─── PROVIDED INFORMATION
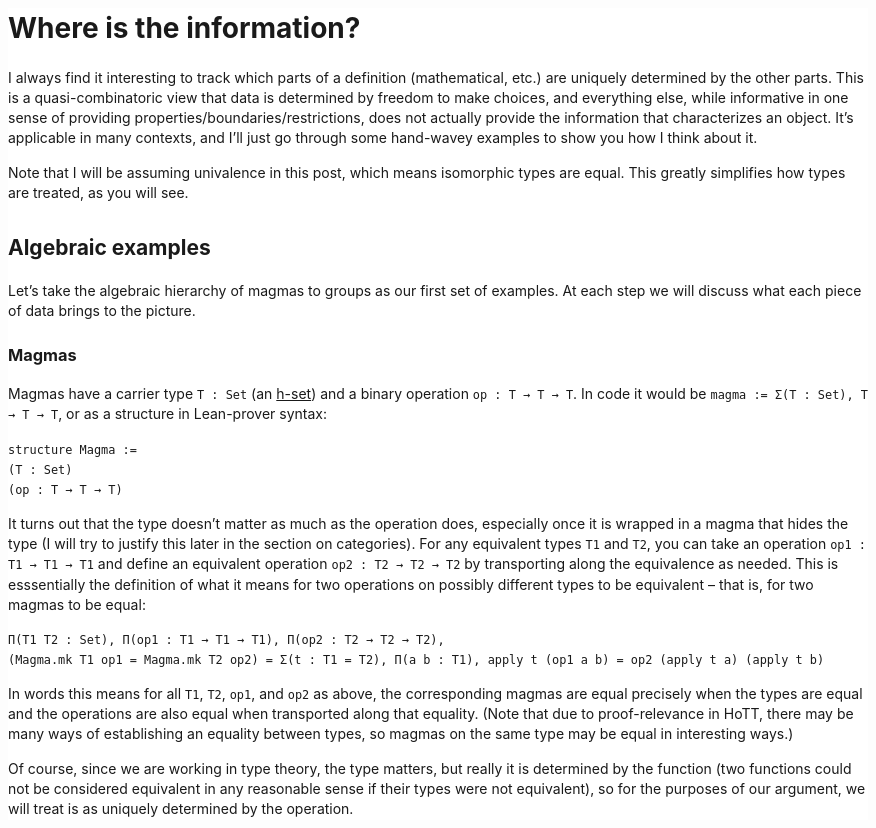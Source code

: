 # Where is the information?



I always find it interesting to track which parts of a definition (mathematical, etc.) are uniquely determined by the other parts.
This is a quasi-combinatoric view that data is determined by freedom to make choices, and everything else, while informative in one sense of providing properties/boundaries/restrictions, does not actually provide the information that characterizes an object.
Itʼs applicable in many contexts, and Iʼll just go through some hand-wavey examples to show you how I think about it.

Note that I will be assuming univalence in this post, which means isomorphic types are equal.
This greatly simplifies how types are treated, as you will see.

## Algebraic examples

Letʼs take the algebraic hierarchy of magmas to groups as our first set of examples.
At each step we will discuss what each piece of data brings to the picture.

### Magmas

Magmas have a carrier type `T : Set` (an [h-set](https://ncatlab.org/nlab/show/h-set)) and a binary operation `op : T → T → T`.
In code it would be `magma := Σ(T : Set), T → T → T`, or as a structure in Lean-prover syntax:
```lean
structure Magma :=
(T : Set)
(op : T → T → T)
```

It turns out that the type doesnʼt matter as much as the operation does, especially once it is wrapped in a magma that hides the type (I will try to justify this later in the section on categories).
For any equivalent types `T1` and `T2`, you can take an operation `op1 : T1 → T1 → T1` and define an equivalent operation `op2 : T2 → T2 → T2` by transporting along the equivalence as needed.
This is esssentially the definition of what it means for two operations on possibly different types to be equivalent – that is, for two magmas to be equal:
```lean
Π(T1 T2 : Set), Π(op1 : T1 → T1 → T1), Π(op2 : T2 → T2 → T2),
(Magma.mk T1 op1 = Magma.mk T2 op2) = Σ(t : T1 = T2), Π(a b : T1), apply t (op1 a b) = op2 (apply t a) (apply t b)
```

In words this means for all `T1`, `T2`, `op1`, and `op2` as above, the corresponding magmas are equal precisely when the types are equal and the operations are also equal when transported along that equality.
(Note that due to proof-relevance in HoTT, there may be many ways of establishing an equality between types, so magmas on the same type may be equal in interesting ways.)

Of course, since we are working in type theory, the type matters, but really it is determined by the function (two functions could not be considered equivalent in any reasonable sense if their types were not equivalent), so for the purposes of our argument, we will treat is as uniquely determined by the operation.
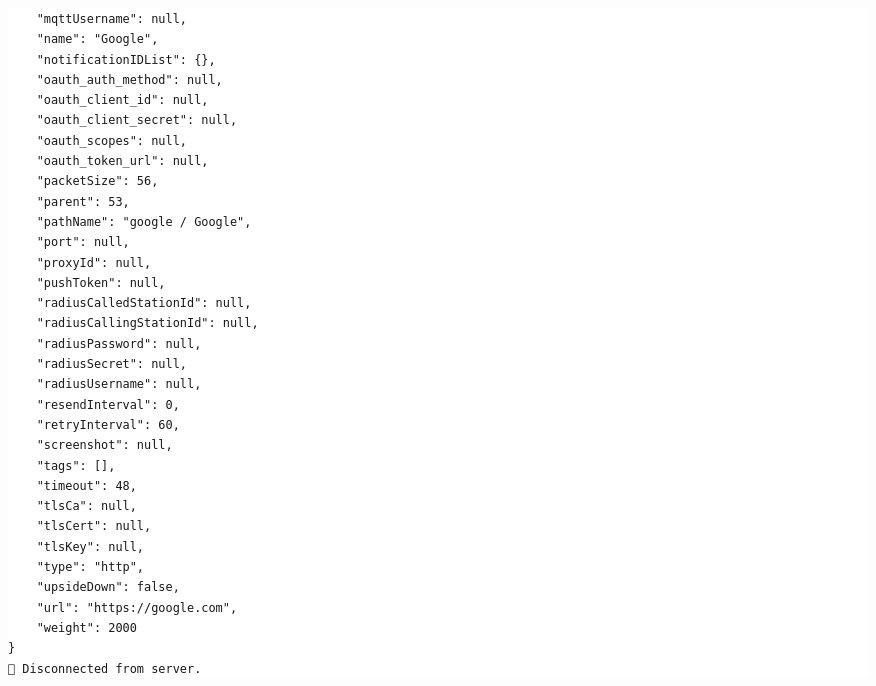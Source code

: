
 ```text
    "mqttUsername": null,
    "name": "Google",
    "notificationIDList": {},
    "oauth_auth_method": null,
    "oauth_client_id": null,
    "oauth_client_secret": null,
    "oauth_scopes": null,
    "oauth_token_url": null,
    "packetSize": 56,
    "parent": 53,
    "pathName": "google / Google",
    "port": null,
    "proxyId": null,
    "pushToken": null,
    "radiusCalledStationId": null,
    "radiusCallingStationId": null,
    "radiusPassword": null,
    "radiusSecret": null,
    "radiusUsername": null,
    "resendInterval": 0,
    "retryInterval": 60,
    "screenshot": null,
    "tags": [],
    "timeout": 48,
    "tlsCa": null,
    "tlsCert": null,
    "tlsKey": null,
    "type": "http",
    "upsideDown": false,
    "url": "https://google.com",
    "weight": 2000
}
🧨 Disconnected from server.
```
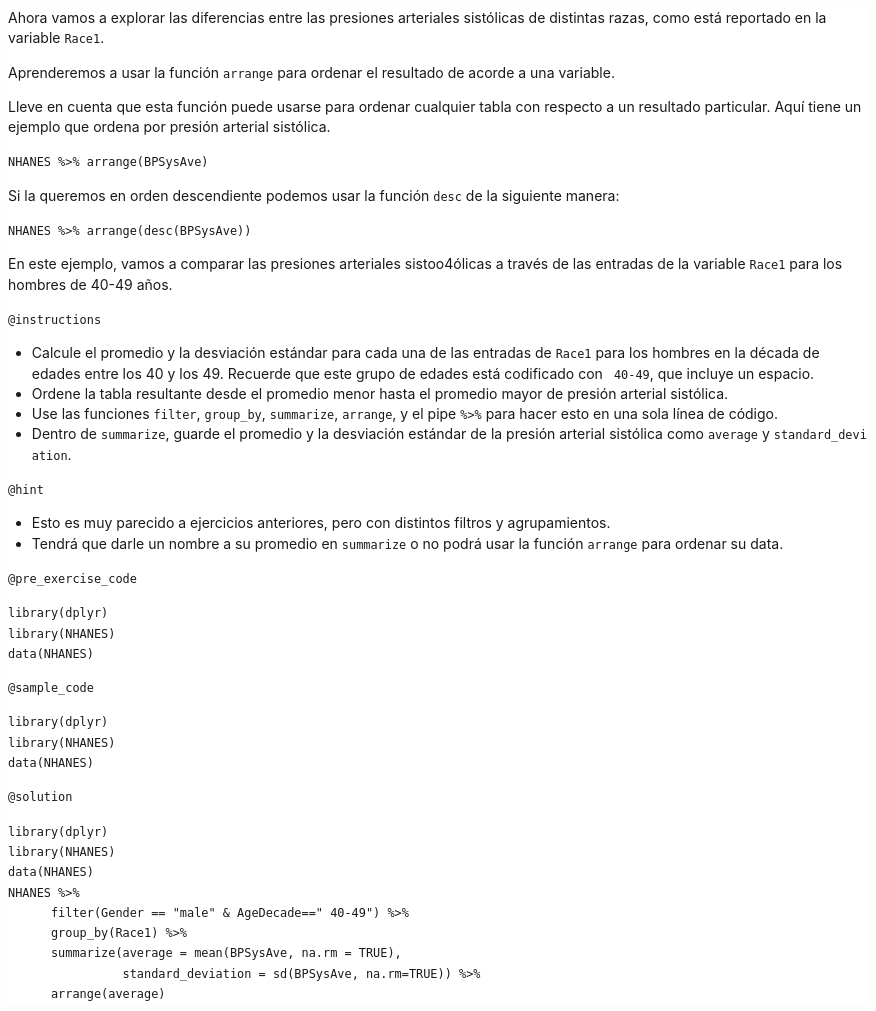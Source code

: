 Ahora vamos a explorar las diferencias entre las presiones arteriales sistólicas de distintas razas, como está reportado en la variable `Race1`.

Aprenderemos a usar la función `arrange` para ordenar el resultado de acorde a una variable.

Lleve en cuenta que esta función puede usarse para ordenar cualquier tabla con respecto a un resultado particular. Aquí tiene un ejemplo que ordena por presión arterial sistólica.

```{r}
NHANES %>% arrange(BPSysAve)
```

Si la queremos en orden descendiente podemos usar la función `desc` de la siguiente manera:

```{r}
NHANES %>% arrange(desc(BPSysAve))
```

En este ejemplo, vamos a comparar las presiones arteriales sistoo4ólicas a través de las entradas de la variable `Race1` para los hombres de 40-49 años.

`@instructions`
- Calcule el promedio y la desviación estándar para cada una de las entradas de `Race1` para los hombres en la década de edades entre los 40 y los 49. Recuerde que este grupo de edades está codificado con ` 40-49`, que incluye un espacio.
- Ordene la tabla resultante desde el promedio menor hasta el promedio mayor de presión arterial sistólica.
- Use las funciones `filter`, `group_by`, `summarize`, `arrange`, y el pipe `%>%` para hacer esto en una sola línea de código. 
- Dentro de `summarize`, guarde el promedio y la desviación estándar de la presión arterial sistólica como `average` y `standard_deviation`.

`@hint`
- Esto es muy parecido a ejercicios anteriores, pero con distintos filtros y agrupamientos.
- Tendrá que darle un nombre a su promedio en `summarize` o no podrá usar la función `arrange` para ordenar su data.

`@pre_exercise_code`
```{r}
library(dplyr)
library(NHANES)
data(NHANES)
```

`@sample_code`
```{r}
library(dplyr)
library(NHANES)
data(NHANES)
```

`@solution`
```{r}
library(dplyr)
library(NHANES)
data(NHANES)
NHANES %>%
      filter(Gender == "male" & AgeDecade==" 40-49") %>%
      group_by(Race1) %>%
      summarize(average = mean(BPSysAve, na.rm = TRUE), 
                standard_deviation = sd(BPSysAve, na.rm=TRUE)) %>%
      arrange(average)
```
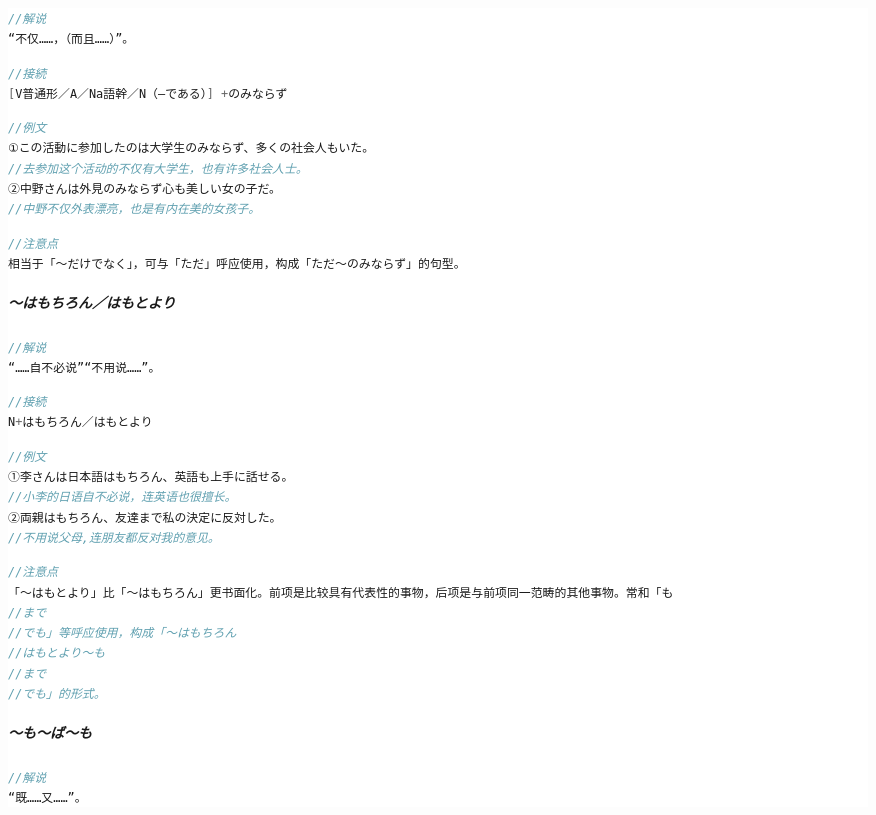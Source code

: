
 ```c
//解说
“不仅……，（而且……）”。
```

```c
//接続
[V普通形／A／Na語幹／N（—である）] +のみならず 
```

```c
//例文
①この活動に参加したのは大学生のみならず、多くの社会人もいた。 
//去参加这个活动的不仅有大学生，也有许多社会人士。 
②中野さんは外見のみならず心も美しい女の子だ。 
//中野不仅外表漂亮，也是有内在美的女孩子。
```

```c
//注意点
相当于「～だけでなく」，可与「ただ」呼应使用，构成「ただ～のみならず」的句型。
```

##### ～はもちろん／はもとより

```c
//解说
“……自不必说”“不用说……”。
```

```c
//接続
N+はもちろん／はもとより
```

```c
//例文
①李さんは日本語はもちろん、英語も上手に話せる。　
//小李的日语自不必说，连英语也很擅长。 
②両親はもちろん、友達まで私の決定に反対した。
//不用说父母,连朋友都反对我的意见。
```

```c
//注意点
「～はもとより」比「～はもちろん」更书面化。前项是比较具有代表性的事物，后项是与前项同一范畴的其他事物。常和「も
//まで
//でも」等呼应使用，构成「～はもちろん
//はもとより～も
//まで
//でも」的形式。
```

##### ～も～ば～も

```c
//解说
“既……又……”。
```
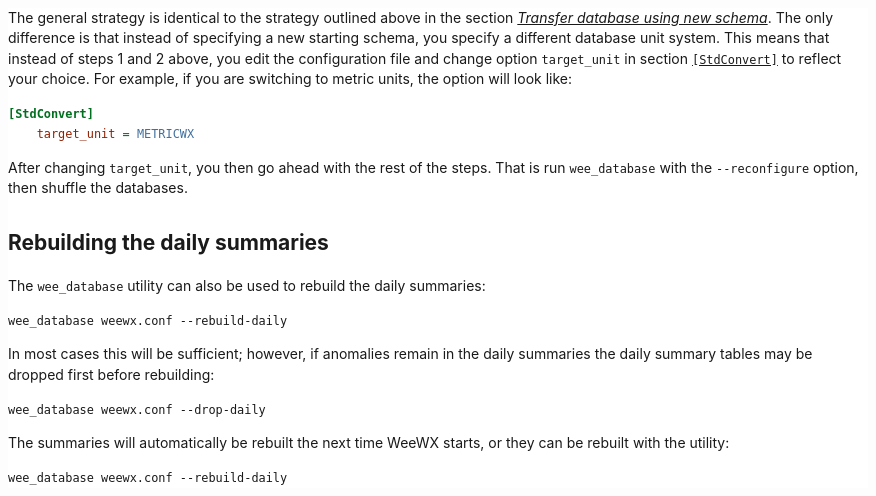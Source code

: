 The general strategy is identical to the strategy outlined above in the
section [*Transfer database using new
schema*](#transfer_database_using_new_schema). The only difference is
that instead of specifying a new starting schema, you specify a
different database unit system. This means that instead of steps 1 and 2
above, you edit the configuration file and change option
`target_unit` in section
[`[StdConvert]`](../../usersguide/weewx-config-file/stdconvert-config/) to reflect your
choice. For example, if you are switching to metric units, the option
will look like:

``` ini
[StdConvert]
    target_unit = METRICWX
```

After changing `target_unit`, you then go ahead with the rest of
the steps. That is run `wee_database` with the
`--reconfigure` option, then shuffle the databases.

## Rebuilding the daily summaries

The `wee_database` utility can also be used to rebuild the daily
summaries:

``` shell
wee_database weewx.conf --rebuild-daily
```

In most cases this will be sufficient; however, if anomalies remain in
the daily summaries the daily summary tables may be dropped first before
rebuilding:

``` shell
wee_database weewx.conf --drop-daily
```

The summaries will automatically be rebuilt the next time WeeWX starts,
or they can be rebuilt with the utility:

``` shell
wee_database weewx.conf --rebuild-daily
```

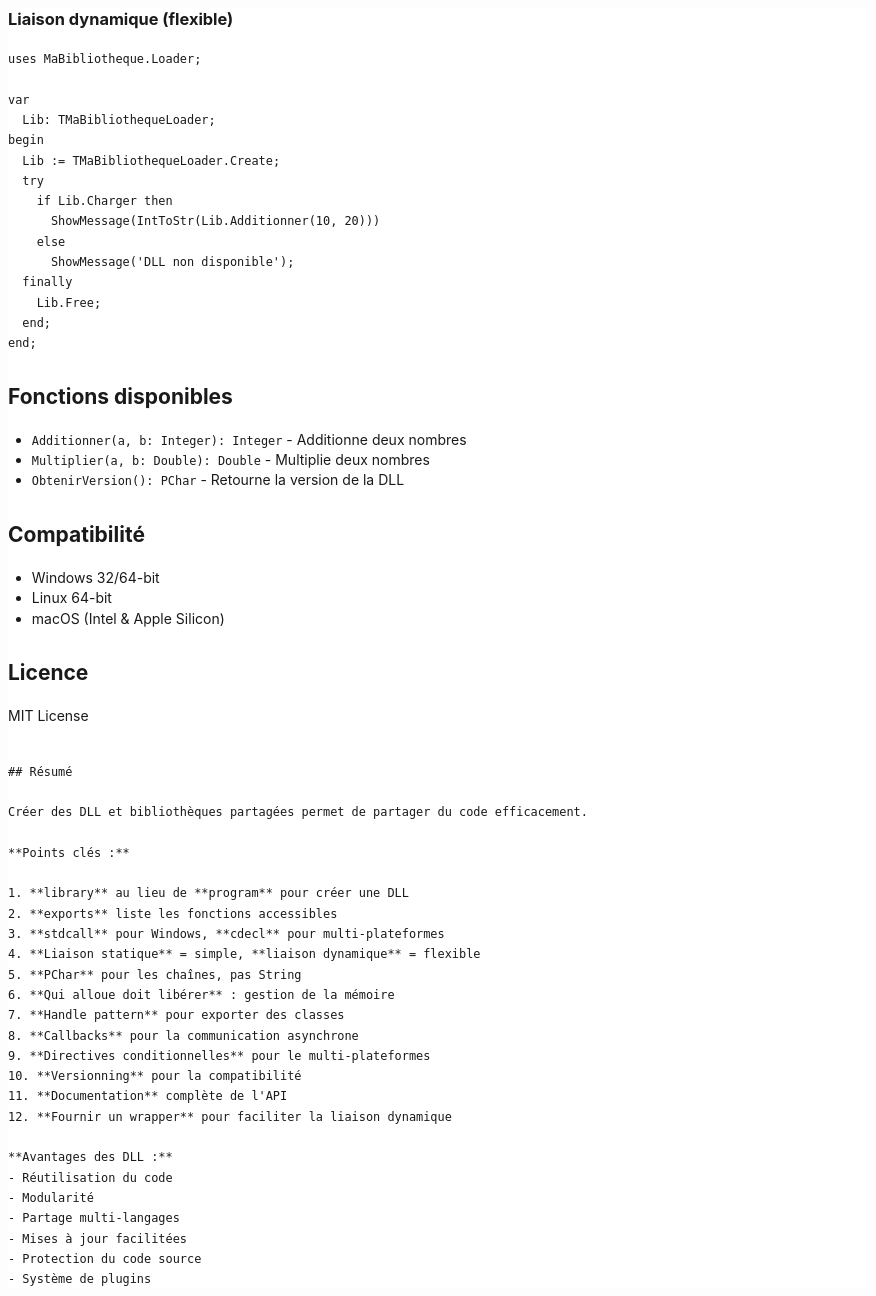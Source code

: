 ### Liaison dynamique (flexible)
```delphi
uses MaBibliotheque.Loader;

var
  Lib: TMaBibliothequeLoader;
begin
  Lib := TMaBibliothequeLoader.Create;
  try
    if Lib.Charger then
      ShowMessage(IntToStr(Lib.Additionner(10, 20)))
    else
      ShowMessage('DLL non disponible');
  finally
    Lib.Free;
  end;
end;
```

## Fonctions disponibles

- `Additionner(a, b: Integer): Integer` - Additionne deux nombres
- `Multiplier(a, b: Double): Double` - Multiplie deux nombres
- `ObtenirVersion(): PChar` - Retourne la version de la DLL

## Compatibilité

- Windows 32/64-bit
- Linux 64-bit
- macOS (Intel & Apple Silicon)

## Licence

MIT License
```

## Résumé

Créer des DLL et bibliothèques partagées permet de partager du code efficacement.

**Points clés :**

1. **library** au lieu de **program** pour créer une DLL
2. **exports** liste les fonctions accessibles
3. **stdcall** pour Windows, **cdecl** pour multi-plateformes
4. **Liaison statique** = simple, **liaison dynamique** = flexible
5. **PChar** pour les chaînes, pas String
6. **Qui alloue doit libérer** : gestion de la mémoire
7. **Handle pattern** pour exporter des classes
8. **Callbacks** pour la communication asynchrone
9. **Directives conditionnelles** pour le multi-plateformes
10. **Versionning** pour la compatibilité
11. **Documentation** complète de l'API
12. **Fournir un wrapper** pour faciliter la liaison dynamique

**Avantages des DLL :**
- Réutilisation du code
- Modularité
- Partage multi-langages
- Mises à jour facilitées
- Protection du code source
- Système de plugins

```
──────
◆ PROBLEM DESCRIPTION
Filter the entries above down to the lines that contain the word "utility".

◆ RESPONSE BOX
The `wee_database` utility can also be used to rebuild the daily
or they can be rebuilt with the utility:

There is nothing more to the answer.